I then ran 3dmaskdump on my entire image and looked up the coordinates. The value listed under the coordinates 48 76 50 was the same as Nibabel had shown, just too a few less decimals – 0.057484. So it looks like 3dmaskdump and Nibabel are agreeing, and that Nibabel is accessing the same thing as 3dmaskdump.

Is there something different about the coordinate system in the GUI and the coordinate system from 3dmaskdump that I am missing here? I should also note that the values at the origin voxel (for me – 45, 54, 45) agree between the GUI, 3dmaskdump, and Nibabel, but that seems to be the only instance where 3dmaskdump/Nibabel are the same as the GUI.

Thanks!

Ryann

Yeah, I think you might want to use @xyz_to_ijk to convert an (x, y, z) coordinate location to (i, j, k) indices.

You dset coordinate view may be RAI (=DICOM), but your dataset orientation on the disk might not be (“3dinfo -orient DSET”).

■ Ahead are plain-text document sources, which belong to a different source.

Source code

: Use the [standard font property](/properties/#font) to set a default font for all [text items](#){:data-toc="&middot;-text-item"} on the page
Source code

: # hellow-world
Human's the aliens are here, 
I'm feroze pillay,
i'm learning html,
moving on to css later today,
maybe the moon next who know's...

The first determines whether you report, say, “left” as a positive or negative coordinate; the second determines the order that rows/columns/slices of your matrices are stored on the disk and thereby what [i][j][k]th voxel corresponds to which physical location.

Note that in the AFNI “Graph” viewers, if your dset is a time series, you will see a set of “I: …”, “J: …”, and “K: …” values that would tell you that information, too.

–pt

Thanks so much for the suggestions! Looks like from 3dinfo that my data is in RPI not RAI. Weird! But the @xyz_to_ijk worked!